Law enforcement organizations in Great Britain are said to be “unprepared for cybercrime”, according to a recent article published by OneStopClick News. The article indicates that only “three forces nationwide” have “developed a comprehensive strategy in their Strategic Threat and Risk Assessments (STRAs).” Officially launched evaluations have determined that “cybercrime policing is the most under-developed area in forces around the UK”, according to this report.
A recent evaluation entitled Her Majesty’s Inspectorate of Constabulary (HMIC) Report examined national police forces and their “overall capability” to address a multitude of threats that effect the nation as a whole which include “terrorism, organised crime and cybercrime“, according to the article. This evaluation came as an inspection follow-up to the government produced “2012 Strategic Policing Requirement (SPR)” document which reviewed what the police forces “need to achieve when it comes to national issues“, according to the article.
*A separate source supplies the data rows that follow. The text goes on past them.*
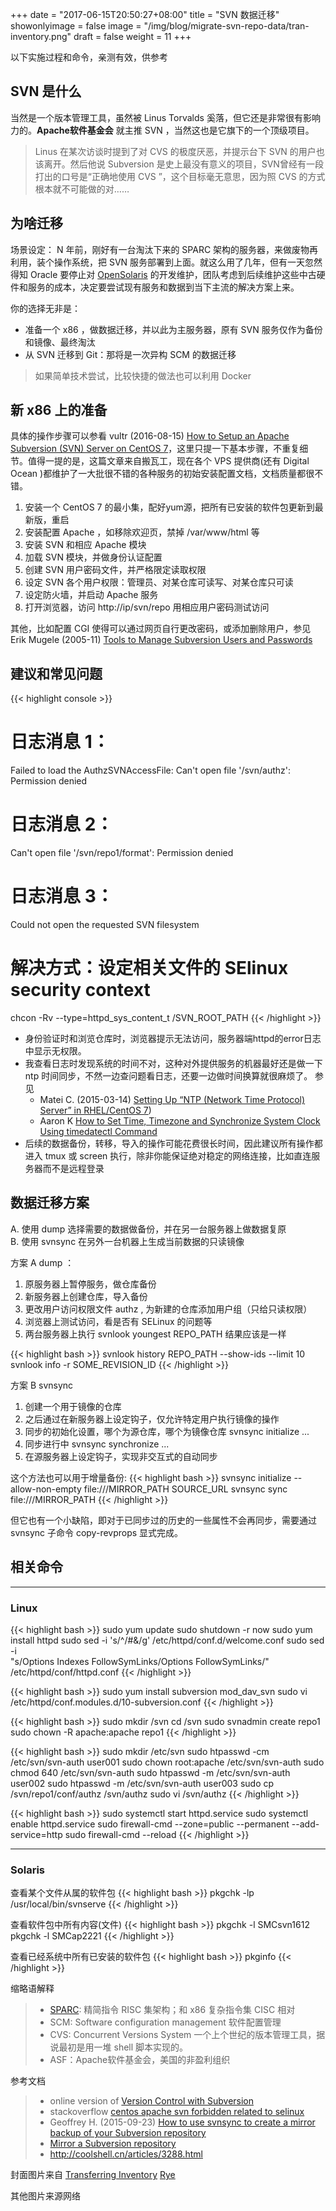 +++
date = "2017-06-15T20:50:27+08:00"
title = "SVN 数据迁移"
showonlyimage = false
image = "/img/blog/migrate-svn-repo-data/tran-inventory.png"
draft = false
weight = 11
+++

以下实施过程和命令，亲测有效，供参考
<!--more-->

## SVN 是什么
当然是一个版本管理工具，虽然被 Linus Torvalds 奚落，但它还是非常很有影响力的。**Apache软件基金会** 就主推 SVN ，当然这也是它旗下的一个顶级项目。

> Linus 在某次访谈时提到了对 CVS 的极度厌恶，并提示台下 SVN 的用户也该离开。然后他说  Subversion 是史上最没有意义的项目，SVN曾经有一段打出的口号是“正确地使用 CVS ”，这个目标毫无意思，因为照 CVS 的方式根本就不可能做的对……

## 为啥迁移

场景设定： N 年前，刚好有一台淘汰下来的 SPARC 架构的服务器，来做废物再利用，装个操作系统，把 SVN 服务部署到上面。就这么用了几年，但有一天忽然得知 Oracle 要停止对 [OpenSolaris](https://en.wikipedia.org/wiki/Solaris_(operating_system)) 的开发维护，团队考虑到后续维护这些中古硬件和服务的成本，决定要尝试现有服务和数据到当下主流的解决方案上来。

你的选择无非是：

- 准备一个 x86 ，做数据迁移，并以此为主服务器，原有 SVN 服务仅作为备份和镜像、最终淘汰
- 从 SVN 迁移到 Git：那将是一次异构 SCM 的数据迁移

> 如果简单技术尝试，比较快捷的做法也可以利用 Docker

## 新 x86 上的准备

具体的操作步骤可以参看 vultr (2016-08-15) [How to Setup an Apache Subversion (SVN) Server on CentOS 7](https://www.vultr.com/docs/how-to-setup-an-apache-subversion-svn-server-on-centos-7)，这里只提一下基本步骤，不重复细节。值得一提的是，这篇文章来自搬瓦工，现在各个 VPS 提供商(还有 Digital Ocean )都维护了一大批很不错的各种服务的初始安装配置文档，文档质量都很不错。

1. 安装一个 CentOS 7 的最小集，配好yum源，把所有已安装的软件包更新到最新版，重启
2. 安装配置 Apache ，如移除欢迎页，禁掉 /var/www/html 等
3. 安装 SVN 和相应 Apache 模块
4. 加载 SVN 模块，并做身份认证配置
5. 创建 SVN 用户密码文件，并严格限定读取权限
6. 设定 SVN 各个用户权限：管理员、对某仓库可读写、对某仓库只可读
7. 设定防火墙，并启动 Apache 服务
8. 打开浏览器，访问 http://ip/svn/repo 用相应用户密码测试访问

其他，比如配置 CGI 使得可以通过网页自行更改密码，或添加删除用户，参见 Erik Mugele (2005-11) [Tools to Manage Subversion Users and Passwords](http://www.teuton.org/~ejm/svnpasswd/)

## 建议和常见问题

{{< highlight console >}}
# 日志消息 1：
  Failed to load the AuthzSVNAccessFile:
      Can't open file '/svn/authz': Permission denied

# 日志消息 2：
  Can't open file '/svn/repo1/format': Permission denied

# 日志消息 3：
  Could not open the requested SVN filesystem

# 解决方式：设定相关文件的 SElinux security context
chcon -Rv --type=httpd_sys_content_t /SVN_ROOT_PATH
{{< /highlight >}}

- 身份验证时和浏览仓库时，浏览器提示无法访问，服务器端httpd的error日志中显示无权限。
- 我查看日志时发现系统的时间不对，这种对外提供服务的机器最好还是做一下 ntp 时间同步，不然一边查问题看日志，还要一边做时间换算就很麻烦了。
参见
  - Matei C. (2015-03-14) [Setting Up “NTP (Network Time Protocol) Server” in RHEL/CentOS 7](https://www.tecmint.com/install-ntp-server-in-centos/))
  - Aaron K [How to Set Time, Timezone and Synchronize System Clock Using timedatectl Command](https://www.tecmint.com/set-time-timezone-and-synchronize-time-using-timedatectl-command/)  
- 后续的数据备份，转移，导入的操作可能花费很长时间，因此建议所有操作都进入 tmux 或  screen 执行，除非你能保证绝对稳定的网络连接，比如直连服务器而不是远程登录

## 数据迁移方案

A. 使用 dump 选择需要的数据做备份，并在另一台服务器上做数据复原  
B. 使用 svnsync 在另外一台机器上生成当前数据的只读镜像

方案 A dump ：

1. 原服务器上暂停服务，做仓库备份
2. 新服务器上创建仓库，导入备份
3. 更改用户访问权限文件 authz , 为新建的仓库添加用户组（只给只读权限）
4. 浏览器上测试访问，看是否有 SELinux 的问题等
5. 两台服务器上执行 svnlook youngest REPO_PATH 结果应该是一样

{{< highlight bash >}}
svnlook history REPO_PATH --show-ids --limit 10
svnlook info -r SOME_REVISION_ID
{{< /highlight >}}  

方案 B svnsync

1. 创建一个用于镜像的仓库
2. 之后通过在新服务器上设定钩子，仅允许特定用户执行镜像的操作
3. 同步的初始化设置，哪个为源仓库，哪个为镜像仓库 svnsync initialize ...
4. 同步进行中 svnsync synchronize ...
5. 在源服务器上设定钩子，实现非交互式的自动同步

这个方法也可以用于增量备份:
{{< highlight bash >}}
svnsync initialize --allow-non-empty file:///MIRROR_PATH SOURCE_URL
svnsync sync file:///MIRROR_PATH
{{< /highlight >}}

但它也有一个小缺陷，即对于已同步过的历史的一些属性不会再同步，需要通过 svnsync 子命令 copy-revprops 显式完成。

## 相关命令

---

### Linux

{{< highlight bash >}}
sudo yum update
sudo shutdown -r now
sudo yum install httpd
sudo sed -i 's/^/#&/g' /etc/httpd/conf.d/welcome.conf
sudo sed -i \
  "s/Options Indexes FollowSymLinks/Options FollowSymLinks/" \
  /etc/httpd/conf/httpd.conf
{{< /highlight >}}

{{< highlight bash >}}
sudo yum install subversion mod_dav_svn
sudo vi /etc/httpd/conf.modules.d/10-subversion.conf
{{< /highlight >}}

{{< highlight bash >}}
sudo mkdir /svn
cd /svn
sudo svnadmin create repo1
sudo chown -R apache:apache repo1
{{< /highlight >}}

{{< highlight bash >}}
sudo mkdir /etc/svn
sudo htpasswd -cm /etc/svn/svn-auth user001
sudo chown root:apache /etc/svn/svn-auth
sudo chmod 640 /etc/svn/svn-auth
sudo htpasswd -m /etc/svn/svn-auth user002
sudo htpasswd -m /etc/svn/svn-auth user003
sudo cp /svn/repo1/conf/authz /svn/authz
sudo vi /svn/authz
{{< /highlight >}}

{{< highlight bash >}}
sudo systemctl start httpd.service
sudo systemctl enable httpd.service
sudo firewall-cmd --zone=public --permanent --add-service=http
sudo firewall-cmd --reload
{{< /highlight >}}

---

### Solaris

查看某个文件从属的软件包
{{< highlight bash >}}
pkgchk -lp /usr/local/bin/svnserve
{{< /highlight >}}

查看软件包中所有内容(文件)
{{< highlight bash >}}
pkgchk -l SMCsvn1612
pkgchk -l SMCap2221
{{< /highlight >}}

查看已经系统中所有已安装的软件包
{{< highlight bash >}}
pkginfo
{{< /highlight >}}


缩略语解释

> - [SPARC](https://en.wikipedia.org/wiki/SPARC): 精简指令 RISC 集架构；和 x86 复杂指令集 CISC 相对
> - SCM: Software configuration management 软件配置管理
> - CVS: Concurrent Versions System 一个上个世纪的版本管理工具，据说最初是用一堆 shell 脚本实现的。
> - ASF：Apache软件基金会，美国的非盈利组织

参考文档

> - online version of [Version Control with Subversion](http://svnbook.red-bean.com/)
> - stackoverflow [centos apache svn forbidden related to selinux](https://stackoverflow.com/a/40891894)
> - Geoffrey H. (2015-09-23) [How to use svnsync to create a mirror backup of your Subversion repository](http://www.cardinalpath.com/how-to-use-svnsync-to-create-a-mirror-backup-of-your-subversion-repository/)
> - [Mirror a Subversion repository](http://www.microhowto.info/howto/mirror_a_subversion_repository.html)
> - http://coolshell.cn/articles/3288.html

封面图片来自 [Transferring Inventory](https://dribbble.com/shots/2764840-Transferring-Inventory) <a href="https://dribbble.com/Coleman811"><i class="fa fa-dribbble" aria-hidden="true"></i> Rye</a>  

其他图片来源网络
Regarding these findings, HM Inspector Steven Otter was quoted in the article to say, “Although we expect them to be further ahead than they are we do fully understand that this is an area that has not been fully understood by any agency anywhere in the world, we are not overly critical of the police service about this, we think they have now grasped the challenge. There needs to be rapid action by the police and other agencies as cybercrime is growing rapidly as a threat nationally.” The government reports confirm that “The police must be able to operate very soon just as well in cyberspace as they do on the street” and concluded this because “cybercrime is swiftly becoming a dominant method in the perpetration of crime”, according to the article.